§ Exercise objective
Skip the images and print the listing exactly.
[Source data — start]
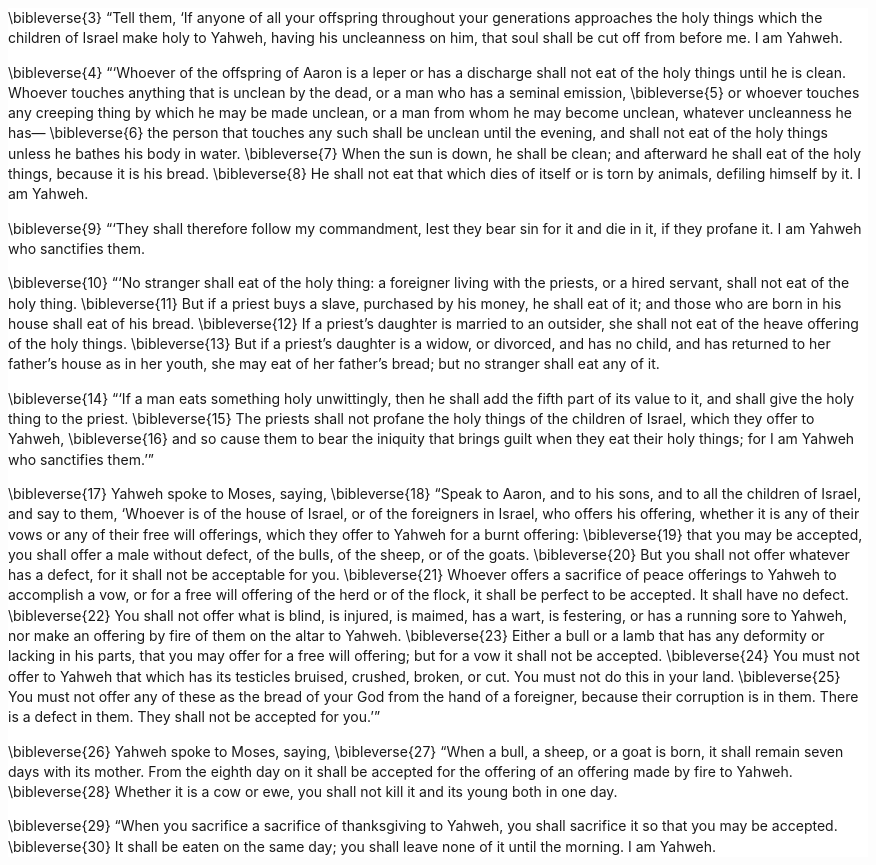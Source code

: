 \bibleverse{3} “Tell them, ‘If anyone of all your offspring throughout your generations approaches the holy things which the children of Israel make holy to Yahweh, having his uncleanness on him, that soul shall be cut off from before me. I am Yahweh. 

\bibleverse{4} “‘Whoever of the offspring of Aaron is a leper or has a discharge shall not eat of the holy things until he is clean. Whoever touches anything that is unclean by the dead, or a man who has a seminal emission, \bibleverse{5} or whoever touches any creeping thing by which he may be made unclean, or a man from whom he may become unclean, whatever uncleanness he has— \bibleverse{6} the person that touches any such shall be unclean until the evening, and shall not eat of the holy things unless he bathes his body in water. \bibleverse{7} When the sun is down, he shall be clean; and afterward he shall eat of the holy things, because it is his bread. \bibleverse{8} He shall not eat that which dies of itself or is torn by animals, defiling himself by it. I am Yahweh. 

\bibleverse{9} “‘They shall therefore follow my commandment, lest they bear sin for it and die in it, if they profane it. I am Yahweh who sanctifies them. 

\bibleverse{10} “‘No stranger shall eat of the holy thing: a foreigner living with the priests, or a hired servant, shall not eat of the holy thing. \bibleverse{11} But if a priest buys a slave, purchased by his money, he shall eat of it; and those who are born in his house shall eat of his bread. \bibleverse{12} If a priest’s daughter is married to an outsider, she shall not eat of the heave offering of the holy things. \bibleverse{13} But if a priest’s daughter is a widow, or divorced, and has no child, and has returned to her father’s house as in her youth, she may eat of her father’s bread; but no stranger shall eat any of it. 

\bibleverse{14} “‘If a man eats something holy unwittingly, then he shall add the fifth part of its value to it, and shall give the holy thing to the priest. \bibleverse{15} The priests shall not profane the holy things of the children of Israel, which they offer to Yahweh, \bibleverse{16} and so cause them to bear the iniquity that brings guilt when they eat their holy things; for I am Yahweh who sanctifies them.’” 

\bibleverse{17} Yahweh spoke to Moses, saying, \bibleverse{18} “Speak to Aaron, and to his sons, and to all the children of Israel, and say to them, ‘Whoever is of the house of Israel, or of the foreigners in Israel, who offers his offering, whether it is any of their vows or any of their free will offerings, which they offer to Yahweh for a burnt offering: \bibleverse{19} that you may be accepted, you shall offer a male without defect, of the bulls, of the sheep, or of the goats. \bibleverse{20} But you shall not offer whatever has a defect, for it shall not be acceptable for you. \bibleverse{21} Whoever offers a sacrifice of peace offerings to Yahweh to accomplish a vow, or for a free will offering of the herd or of the flock, it shall be perfect to be accepted. It shall have no defect. \bibleverse{22} You shall not offer what is blind, is injured, is maimed, has a wart, is festering, or has a running sore to Yahweh, nor make an offering by fire of them on the altar to Yahweh. \bibleverse{23} Either a bull or a lamb that has any deformity or lacking in his parts, that you may offer for a free will offering; but for a vow it shall not be accepted. \bibleverse{24} You must not offer to Yahweh that which has its testicles bruised, crushed, broken, or cut. You must not do this in your land. \bibleverse{25} You must not offer any of these as the bread of your God from the hand of a foreigner, because their corruption is in them. There is a defect in them. They shall not be accepted for you.’” 

\bibleverse{26} Yahweh spoke to Moses, saying, \bibleverse{27} “When a bull, a sheep, or a goat is born, it shall remain seven days with its mother. From the eighth day on it shall be accepted for the offering of an offering made by fire to Yahweh. \bibleverse{28} Whether it is a cow or ewe, you shall not kill it and its young both in one day. 

\bibleverse{29} “When you sacrifice a sacrifice of thanksgiving to Yahweh, you shall sacrifice it so that you may be accepted. \bibleverse{30} It shall be eaten on the same day; you shall leave none of it until the morning. I am Yahweh. 
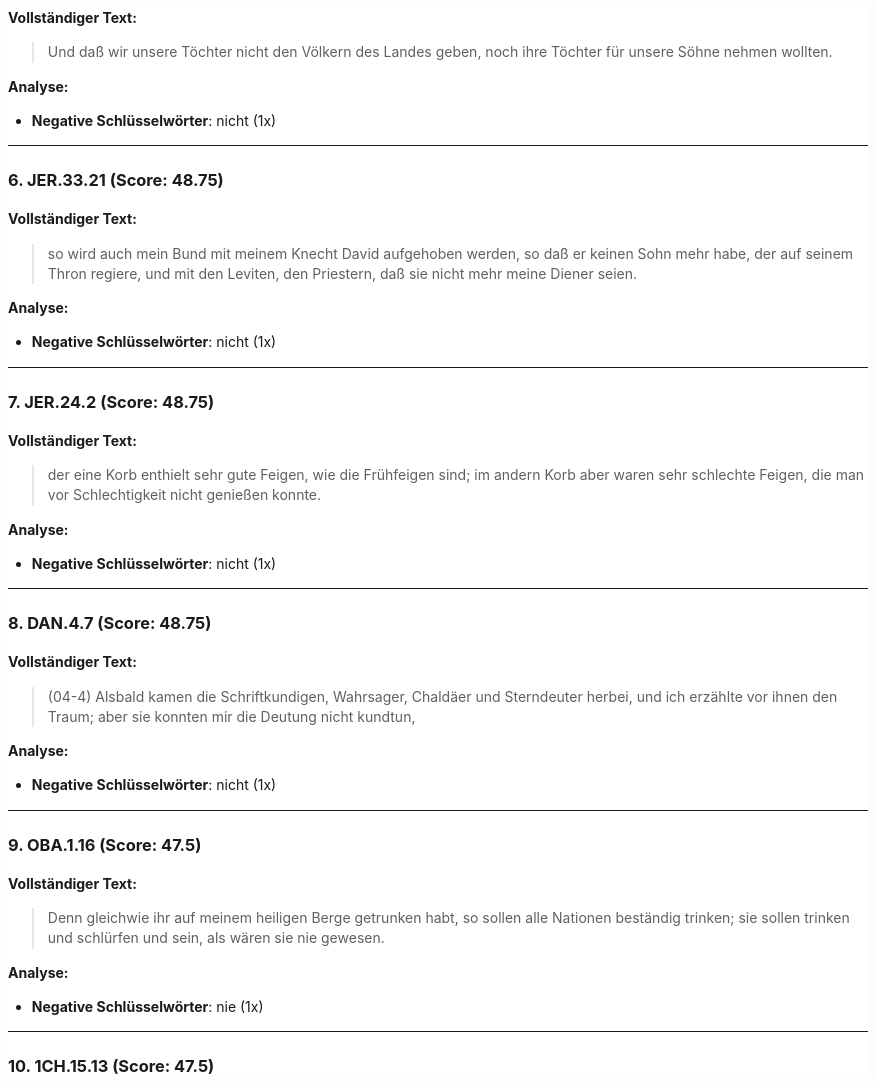**Vollständiger Text:**
> Und daß wir unsere Töchter nicht den Völkern des Landes geben, noch ihre Töchter für unsere Söhne nehmen wollten.

**Analyse:**
- **Negative Schlüsselwörter**: nicht (1x)

---

### 6. JER.33.21 (Score: 48.75)

**Vollständiger Text:**
> so wird auch mein Bund mit meinem Knecht David aufgehoben werden, so daß er keinen Sohn mehr habe, der auf seinem Thron regiere, und mit den Leviten, den Priestern, daß sie nicht mehr meine Diener seien.

**Analyse:**
- **Negative Schlüsselwörter**: nicht (1x)

---

### 7. JER.24.2 (Score: 48.75)

**Vollständiger Text:**
> der eine Korb enthielt sehr gute Feigen, wie die Frühfeigen sind; im andern Korb aber waren sehr schlechte Feigen, die man vor Schlechtigkeit nicht genießen konnte.

**Analyse:**
- **Negative Schlüsselwörter**: nicht (1x)

---

### 8. DAN.4.7 (Score: 48.75)

**Vollständiger Text:**
> (04-4) Alsbald kamen die Schriftkundigen, Wahrsager, Chaldäer und Sterndeuter herbei, und ich erzählte vor ihnen den Traum; aber sie konnten mir die Deutung nicht kundtun,

**Analyse:**
- **Negative Schlüsselwörter**: nicht (1x)

---

### 9. OBA.1.16 (Score: 47.5)

**Vollständiger Text:**
> Denn gleichwie ihr auf meinem heiligen Berge getrunken habt, so sollen alle Nationen beständig trinken; sie sollen trinken und schlürfen und sein, als wären sie nie gewesen.

**Analyse:**
- **Negative Schlüsselwörter**: nie (1x)

---

### 10. 1CH.15.13 (Score: 47.5)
[Source data — finish]
§ Solution
Source code

: \bibleverse{3} “Tell them, ‘If anyone of all your offspring throughout your generations approaches the holy things which the children of Israel make holy to Yahweh, having his uncleanness on him, that soul shall be cut off from before me. I am Yahweh. 

\bibleverse{4} “‘Whoever of the offspring of Aaron is a leper or has a discharge shall not eat of the holy things until he is clean. Whoever touches anything that is unclean by the dead, or a man who has a seminal emission, \bibleverse{5} or whoever touches any creeping thing by which he may be made unclean, or a man from whom he may become unclean, whatever uncleanness he has— \bibleverse{6} the person that touches any such shall be unclean until the evening, and shall not eat of the holy things unless he bathes his body in water. \bibleverse{7} When the sun is down, he shall be clean; and afterward he shall eat of the holy things, because it is his bread. \bibleverse{8} He shall not eat that which dies of itself or is torn by animals, defiling himself by it. I am Yahweh. 

\bibleverse{9} “‘They shall therefore follow my commandment, lest they bear sin for it and die in it, if they profane it. I am Yahweh who sanctifies them. 

\bibleverse{10} “‘No stranger shall eat of the holy thing: a foreigner living with the priests, or a hired servant, shall not eat of the holy thing. \bibleverse{11} But if a priest buys a slave, purchased by his money, he shall eat of it; and those who are born in his house shall eat of his bread. \bibleverse{12} If a priest’s daughter is married to an outsider, she shall not eat of the heave offering of the holy things. \bibleverse{13} But if a priest’s daughter is a widow, or divorced, and has no child, and has returned to her father’s house as in her youth, she may eat of her father’s bread; but no stranger shall eat any of it. 

\bibleverse{14} “‘If a man eats something holy unwittingly, then he shall add the fifth part of its value to it, and shall give the holy thing to the priest. \bibleverse{15} The priests shall not profane the holy things of the children of Israel, which they offer to Yahweh, \bibleverse{16} and so cause them to bear the iniquity that brings guilt when they eat their holy things; for I am Yahweh who sanctifies them.’” 

\bibleverse{17} Yahweh spoke to Moses, saying, \bibleverse{18} “Speak to Aaron, and to his sons, and to all the children of Israel, and say to them, ‘Whoever is of the house of Israel, or of the foreigners in Israel, who offers his offering, whether it is any of their vows or any of their free will offerings, which they offer to Yahweh for a burnt offering: \bibleverse{19} that you may be accepted, you shall offer a male without defect, of the bulls, of the sheep, or of the goats. \bibleverse{20} But you shall not offer whatever has a defect, for it shall not be acceptable for you. \bibleverse{21} Whoever offers a sacrifice of peace offerings to Yahweh to accomplish a vow, or for a free will offering of the herd or of the flock, it shall be perfect to be accepted. It shall have no defect. \bibleverse{22} You shall not offer what is blind, is injured, is maimed, has a wart, is festering, or has a running sore to Yahweh, nor make an offering by fire of them on the altar to Yahweh. \bibleverse{23} Either a bull or a lamb that has any deformity or lacking in his parts, that you may offer for a free will offering; but for a vow it shall not be accepted. \bibleverse{24} You must not offer to Yahweh that which has its testicles bruised, crushed, broken, or cut. You must not do this in your land. \bibleverse{25} You must not offer any of these as the bread of your God from the hand of a foreigner, because their corruption is in them. There is a defect in them. They shall not be accepted for you.’” 

\bibleverse{26} Yahweh spoke to Moses, saying, \bibleverse{27} “When a bull, a sheep, or a goat is born, it shall remain seven days with its mother. From the eighth day on it shall be accepted for the offering of an offering made by fire to Yahweh. \bibleverse{28} Whether it is a cow or ewe, you shall not kill it and its young both in one day. 

\bibleverse{29} “When you sacrifice a sacrifice of thanksgiving to Yahweh, you shall sacrifice it so that you may be accepted. \bibleverse{30} It shall be eaten on the same day; you shall leave none of it until the morning. I am Yahweh. 
**Vollständiger Text:**
> Und daß wir unsere Töchter nicht den Völkern des Landes geben, noch ihre Töchter für unsere Söhne nehmen wollten.

**Analyse:**
- **Negative Schlüsselwörter**: nicht (1x)

---

### 6. JER.33.21 (Score: 48.75)

**Vollständiger Text:**
> so wird auch mein Bund mit meinem Knecht David aufgehoben werden, so daß er keinen Sohn mehr habe, der auf seinem Thron regiere, und mit den Leviten, den Priestern, daß sie nicht mehr meine Diener seien.

**Analyse:**
- **Negative Schlüsselwörter**: nicht (1x)

---

### 7. JER.24.2 (Score: 48.75)

**Vollständiger Text:**
> der eine Korb enthielt sehr gute Feigen, wie die Frühfeigen sind; im andern Korb aber waren sehr schlechte Feigen, die man vor Schlechtigkeit nicht genießen konnte.

**Analyse:**
- **Negative Schlüsselwörter**: nicht (1x)

---

### 8. DAN.4.7 (Score: 48.75)

**Vollständiger Text:**
> (04-4) Alsbald kamen die Schriftkundigen, Wahrsager, Chaldäer und Sterndeuter herbei, und ich erzählte vor ihnen den Traum; aber sie konnten mir die Deutung nicht kundtun,

**Analyse:**
- **Negative Schlüsselwörter**: nicht (1x)

---

### 9. OBA.1.16 (Score: 47.5)

**Vollständiger Text:**
> Denn gleichwie ihr auf meinem heiligen Berge getrunken habt, so sollen alle Nationen beständig trinken; sie sollen trinken und schlürfen und sein, als wären sie nie gewesen.

**Analyse:**
- **Negative Schlüsselwörter**: nie (1x)

---

### 10. 1CH.15.13 (Score: 47.5)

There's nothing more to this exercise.